* _PROBLEM DETAILS_:
Begin at the line that has "- [ ] [SOLID & OOD Concepts]()", stop after the line that has "and large time spans", and print exactly those lines from the records below, without any pictures.

* _SUPPLIED MATERIAL_:
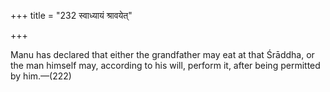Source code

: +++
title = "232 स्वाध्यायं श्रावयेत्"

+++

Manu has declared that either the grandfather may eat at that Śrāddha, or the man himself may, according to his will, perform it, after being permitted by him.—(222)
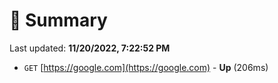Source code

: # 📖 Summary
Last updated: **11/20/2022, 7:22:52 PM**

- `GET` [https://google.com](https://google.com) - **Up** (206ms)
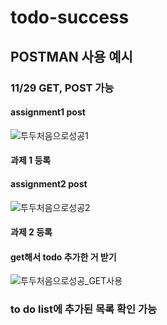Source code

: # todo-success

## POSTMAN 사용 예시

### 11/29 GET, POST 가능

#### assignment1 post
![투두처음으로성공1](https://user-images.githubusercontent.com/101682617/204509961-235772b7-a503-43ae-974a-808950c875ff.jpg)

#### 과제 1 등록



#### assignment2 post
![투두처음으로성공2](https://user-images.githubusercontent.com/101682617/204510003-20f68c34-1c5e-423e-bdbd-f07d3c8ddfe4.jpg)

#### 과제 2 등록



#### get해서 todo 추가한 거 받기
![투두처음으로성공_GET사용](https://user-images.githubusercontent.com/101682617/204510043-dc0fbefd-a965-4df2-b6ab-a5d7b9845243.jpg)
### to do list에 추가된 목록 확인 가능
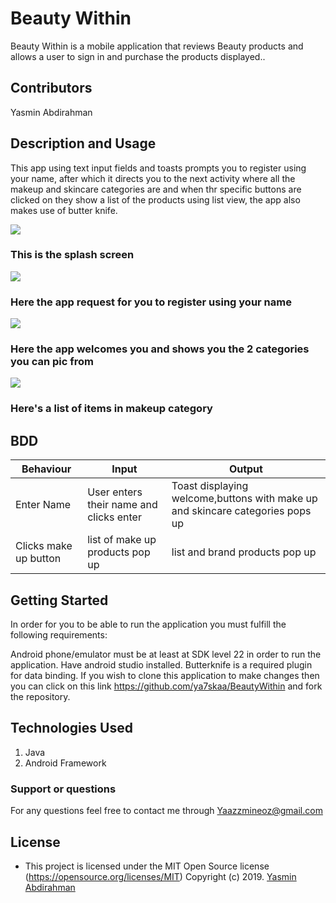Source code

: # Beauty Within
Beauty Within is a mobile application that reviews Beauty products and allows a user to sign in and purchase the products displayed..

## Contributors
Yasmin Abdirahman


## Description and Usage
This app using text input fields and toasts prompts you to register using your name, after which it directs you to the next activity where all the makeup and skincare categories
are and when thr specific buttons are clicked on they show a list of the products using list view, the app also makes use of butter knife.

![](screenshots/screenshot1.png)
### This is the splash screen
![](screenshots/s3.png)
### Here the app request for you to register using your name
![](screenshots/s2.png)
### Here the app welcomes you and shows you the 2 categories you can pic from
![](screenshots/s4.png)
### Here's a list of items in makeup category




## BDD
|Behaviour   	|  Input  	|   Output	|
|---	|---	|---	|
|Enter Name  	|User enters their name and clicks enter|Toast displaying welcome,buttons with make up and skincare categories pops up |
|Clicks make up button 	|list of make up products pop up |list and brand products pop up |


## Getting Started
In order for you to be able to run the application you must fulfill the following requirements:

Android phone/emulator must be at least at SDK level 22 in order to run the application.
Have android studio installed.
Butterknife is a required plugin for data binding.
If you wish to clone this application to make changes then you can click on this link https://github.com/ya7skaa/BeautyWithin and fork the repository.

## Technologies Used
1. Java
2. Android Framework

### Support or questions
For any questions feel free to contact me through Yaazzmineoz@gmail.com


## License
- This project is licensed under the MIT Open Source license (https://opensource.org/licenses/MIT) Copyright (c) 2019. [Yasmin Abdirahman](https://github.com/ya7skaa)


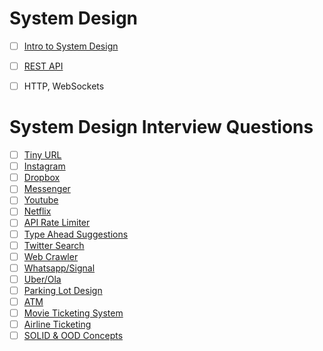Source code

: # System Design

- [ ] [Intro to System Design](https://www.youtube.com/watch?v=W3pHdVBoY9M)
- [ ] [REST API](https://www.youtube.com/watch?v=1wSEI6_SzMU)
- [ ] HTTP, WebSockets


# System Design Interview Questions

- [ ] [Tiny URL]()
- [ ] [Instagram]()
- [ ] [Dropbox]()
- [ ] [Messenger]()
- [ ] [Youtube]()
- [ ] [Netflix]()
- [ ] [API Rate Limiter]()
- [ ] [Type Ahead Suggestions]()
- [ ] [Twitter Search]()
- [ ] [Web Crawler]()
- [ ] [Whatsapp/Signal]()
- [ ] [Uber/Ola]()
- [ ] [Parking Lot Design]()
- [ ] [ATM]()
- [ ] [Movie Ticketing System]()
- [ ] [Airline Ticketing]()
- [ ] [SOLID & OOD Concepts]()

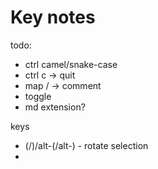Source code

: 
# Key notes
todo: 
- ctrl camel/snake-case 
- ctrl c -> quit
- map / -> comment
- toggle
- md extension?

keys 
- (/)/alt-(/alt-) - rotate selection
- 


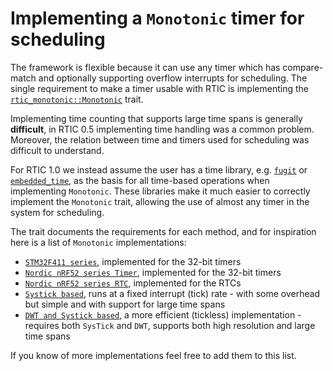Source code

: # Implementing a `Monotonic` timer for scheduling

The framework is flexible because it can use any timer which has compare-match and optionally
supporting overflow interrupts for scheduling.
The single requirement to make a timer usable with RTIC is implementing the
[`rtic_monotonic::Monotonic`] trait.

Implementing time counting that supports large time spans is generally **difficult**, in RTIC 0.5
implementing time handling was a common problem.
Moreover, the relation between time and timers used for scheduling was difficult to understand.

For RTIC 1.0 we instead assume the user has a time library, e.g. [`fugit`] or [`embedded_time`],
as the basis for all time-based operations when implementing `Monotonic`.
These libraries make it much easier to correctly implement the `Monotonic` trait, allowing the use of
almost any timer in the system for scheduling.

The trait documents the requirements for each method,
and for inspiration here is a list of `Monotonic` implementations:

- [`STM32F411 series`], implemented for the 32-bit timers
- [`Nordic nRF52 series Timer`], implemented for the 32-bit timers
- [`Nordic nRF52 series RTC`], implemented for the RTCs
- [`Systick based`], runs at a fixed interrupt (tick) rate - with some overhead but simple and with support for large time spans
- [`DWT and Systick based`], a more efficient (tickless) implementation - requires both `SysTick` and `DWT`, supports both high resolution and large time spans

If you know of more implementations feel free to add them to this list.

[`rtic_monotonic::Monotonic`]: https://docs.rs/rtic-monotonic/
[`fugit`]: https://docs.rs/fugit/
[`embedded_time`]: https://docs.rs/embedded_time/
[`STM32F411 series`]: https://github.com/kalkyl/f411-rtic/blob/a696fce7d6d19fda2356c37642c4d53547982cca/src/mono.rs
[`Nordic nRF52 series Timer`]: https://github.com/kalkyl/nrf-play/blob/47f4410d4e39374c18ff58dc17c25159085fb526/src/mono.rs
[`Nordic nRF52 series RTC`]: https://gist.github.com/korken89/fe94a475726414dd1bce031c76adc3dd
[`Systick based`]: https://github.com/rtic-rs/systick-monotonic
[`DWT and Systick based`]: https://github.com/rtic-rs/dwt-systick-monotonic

* _EXERCISE RESULT_:
- [ ] [SOLID & OOD Concepts]()

Source code

: 
# Key notes
todo: 
- ctrl camel/snake-case 
- ctrl c -> quit
- map / -> comment
- toggle
- md extension?

keys 
- (/)/alt-(/alt-) - rotate selection
- 


Source code

: # Implementing a `Monotonic` timer for scheduling

The framework is flexible because it can use any timer which has compare-match and optionally
supporting overflow interrupts for scheduling.
The single requirement to make a timer usable with RTIC is implementing the
[`rtic_monotonic::Monotonic`] trait.

Implementing time counting that supports large time spans is generally **difficult**, in RTIC 0.5
implementing time handling was a common problem.
Moreover, the relation between time and timers used for scheduling was difficult to understand.

For RTIC 1.0 we instead assume the user has a time library, e.g. [`fugit`] or [`embedded_time`],
as the basis for all time-based operations when implementing `Monotonic`.
These libraries make it much easier to correctly implement the `Monotonic` trait, allowing the use of
almost any timer in the system for scheduling.

The trait documents the requirements for each method,
and for inspiration here is a list of `Monotonic` implementations:

- [`STM32F411 series`], implemented for the 32-bit timers
- [`Nordic nRF52 series Timer`], implemented for the 32-bit timers
- [`Nordic nRF52 series RTC`], implemented for the RTCs
- [`Systick based`], runs at a fixed interrupt (tick) rate - with some overhead but simple and with support for large time spans
- [`DWT and Systick based`], a more efficient (tickless) implementation - requires both `SysTick` and `DWT`, supports both high resolution and large time spans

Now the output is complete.